So, if I understand correctly, it would appear that for the short term you are in a somewhat isolated situation and really want to use the time effectively to buckle down and focus on learning more of the technical side of playing guitar ....... and if so, you do appear to have this covered fairly well ....... scales, arpeggios, ear training, learning complete pieces, etc. are all part of it.

If long term, you are looking to get into a school to learn/play more guitar, you probably need to be looking into something like Berklee College of Music as soon as possible .......... they should have the resources to help lead you in the right direction ...... as well, I believe they are set up now to do quite a bit online ....... (there must be similar programs in Canada ...... I just do not know off-hand where they are).

As well, and if at all possible, I think I would still try to work playing with others into your practicing ........ find that person that can only play one chord ....... show him an E ....... get him to play 20 minutes of various rhythms while you run through your E scales and arpeggios ....... and voila, an instant Phish concert! ........ (then teach them a second chord ...... and jam over 2 chords).

Hope this helps ....... good luck and keep us up-to-date with your progress.


----------



## SaviArt (Mar 1, 2012)

It's nice to see your detailed plan. If you want to take a rest on sunday then I suggest you to spend it also playing. Play for example for 1 hour simple chordal songs, sing songs or just play something you like This dynamic rest is much better than static. 

But talking about your plan, it's good.
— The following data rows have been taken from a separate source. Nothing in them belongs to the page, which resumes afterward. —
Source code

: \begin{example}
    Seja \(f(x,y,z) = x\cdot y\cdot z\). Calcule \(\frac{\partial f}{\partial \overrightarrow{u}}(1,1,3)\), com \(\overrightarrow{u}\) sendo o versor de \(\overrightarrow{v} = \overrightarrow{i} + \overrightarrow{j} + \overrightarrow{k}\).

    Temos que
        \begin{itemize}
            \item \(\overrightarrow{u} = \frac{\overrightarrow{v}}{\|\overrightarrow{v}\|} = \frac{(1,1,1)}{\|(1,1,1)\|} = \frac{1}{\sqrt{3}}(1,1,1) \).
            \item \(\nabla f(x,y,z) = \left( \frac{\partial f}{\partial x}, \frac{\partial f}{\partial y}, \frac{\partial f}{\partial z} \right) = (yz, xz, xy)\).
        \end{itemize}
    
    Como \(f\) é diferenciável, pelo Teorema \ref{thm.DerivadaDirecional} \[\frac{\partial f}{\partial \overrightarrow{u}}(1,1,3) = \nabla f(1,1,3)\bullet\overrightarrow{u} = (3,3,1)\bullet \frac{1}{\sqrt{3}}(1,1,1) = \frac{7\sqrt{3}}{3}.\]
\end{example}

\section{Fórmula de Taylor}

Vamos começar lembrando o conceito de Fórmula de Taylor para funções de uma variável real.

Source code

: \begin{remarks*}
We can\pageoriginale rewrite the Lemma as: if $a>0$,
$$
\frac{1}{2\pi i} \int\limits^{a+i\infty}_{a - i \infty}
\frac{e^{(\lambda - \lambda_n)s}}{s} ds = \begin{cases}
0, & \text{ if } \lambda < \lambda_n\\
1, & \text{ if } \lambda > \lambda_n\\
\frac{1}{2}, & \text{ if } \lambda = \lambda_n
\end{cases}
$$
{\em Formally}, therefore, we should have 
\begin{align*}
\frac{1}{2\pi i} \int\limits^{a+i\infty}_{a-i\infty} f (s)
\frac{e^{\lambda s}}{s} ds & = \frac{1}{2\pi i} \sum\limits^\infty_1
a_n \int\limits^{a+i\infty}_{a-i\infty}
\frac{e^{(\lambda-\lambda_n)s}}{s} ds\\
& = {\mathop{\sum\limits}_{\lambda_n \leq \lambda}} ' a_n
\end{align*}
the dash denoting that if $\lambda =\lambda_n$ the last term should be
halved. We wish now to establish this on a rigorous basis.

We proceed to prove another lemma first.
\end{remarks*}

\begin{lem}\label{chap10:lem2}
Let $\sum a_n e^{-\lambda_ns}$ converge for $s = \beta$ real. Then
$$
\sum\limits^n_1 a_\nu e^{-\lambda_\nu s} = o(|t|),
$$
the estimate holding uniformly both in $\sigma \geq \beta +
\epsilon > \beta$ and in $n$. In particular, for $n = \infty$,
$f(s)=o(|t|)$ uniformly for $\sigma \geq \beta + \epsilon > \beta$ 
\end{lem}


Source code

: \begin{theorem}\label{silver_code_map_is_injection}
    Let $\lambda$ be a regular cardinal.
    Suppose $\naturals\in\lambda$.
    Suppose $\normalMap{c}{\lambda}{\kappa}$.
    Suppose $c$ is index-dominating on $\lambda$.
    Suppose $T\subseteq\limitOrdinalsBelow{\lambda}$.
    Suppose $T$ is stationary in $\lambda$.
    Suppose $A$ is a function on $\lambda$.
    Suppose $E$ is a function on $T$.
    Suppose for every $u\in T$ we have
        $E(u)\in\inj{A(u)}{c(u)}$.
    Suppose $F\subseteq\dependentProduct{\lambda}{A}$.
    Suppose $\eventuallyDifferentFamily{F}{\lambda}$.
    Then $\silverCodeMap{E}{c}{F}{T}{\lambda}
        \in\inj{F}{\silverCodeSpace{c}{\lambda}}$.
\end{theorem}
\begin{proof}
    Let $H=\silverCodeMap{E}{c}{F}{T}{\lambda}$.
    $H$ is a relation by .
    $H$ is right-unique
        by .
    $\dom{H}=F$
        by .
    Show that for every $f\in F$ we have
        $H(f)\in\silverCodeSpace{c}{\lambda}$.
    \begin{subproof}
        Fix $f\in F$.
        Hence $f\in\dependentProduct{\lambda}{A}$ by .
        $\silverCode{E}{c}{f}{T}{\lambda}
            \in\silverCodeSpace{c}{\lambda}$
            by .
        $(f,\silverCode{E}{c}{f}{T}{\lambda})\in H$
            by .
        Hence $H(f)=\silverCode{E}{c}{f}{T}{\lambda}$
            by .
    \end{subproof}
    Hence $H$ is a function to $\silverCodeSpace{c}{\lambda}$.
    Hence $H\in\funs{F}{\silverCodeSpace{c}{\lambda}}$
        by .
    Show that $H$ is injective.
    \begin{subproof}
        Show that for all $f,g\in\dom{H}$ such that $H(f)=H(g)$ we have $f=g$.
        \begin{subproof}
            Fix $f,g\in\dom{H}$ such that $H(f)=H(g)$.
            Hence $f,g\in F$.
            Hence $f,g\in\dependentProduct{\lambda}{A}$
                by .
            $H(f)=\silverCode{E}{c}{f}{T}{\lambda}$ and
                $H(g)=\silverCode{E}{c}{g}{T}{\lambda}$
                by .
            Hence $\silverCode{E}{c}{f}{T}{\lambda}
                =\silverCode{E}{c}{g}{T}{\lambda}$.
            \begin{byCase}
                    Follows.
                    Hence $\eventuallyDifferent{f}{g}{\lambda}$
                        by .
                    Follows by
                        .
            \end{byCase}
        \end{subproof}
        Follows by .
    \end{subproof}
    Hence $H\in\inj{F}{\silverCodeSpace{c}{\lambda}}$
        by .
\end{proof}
Keep on it for about 6 - 9 months and change it. This way of changing your practice approach will make your learning much better


----------



## Starquasi (Feb 11, 2009)

Looks like a very ambitious plan that can be accomplished when accompanied by love for the instrument and a dedication to the craft!

I have found that the best way to accomplish a goal is to be kept accountable in my pursuit. With music, this is through a teacher, a jamming partner, the players I work with or, at the very least, through an online community like this one. 

So here's my question, without judgement: How's it going? Are you reaching your goals? Do you need some friendly motivation? Help refining your goals? We're interested, let us know!


----------



## jeremy_green (Nov 10, 2010)

It's very ambitious and i applaud you for getting organized.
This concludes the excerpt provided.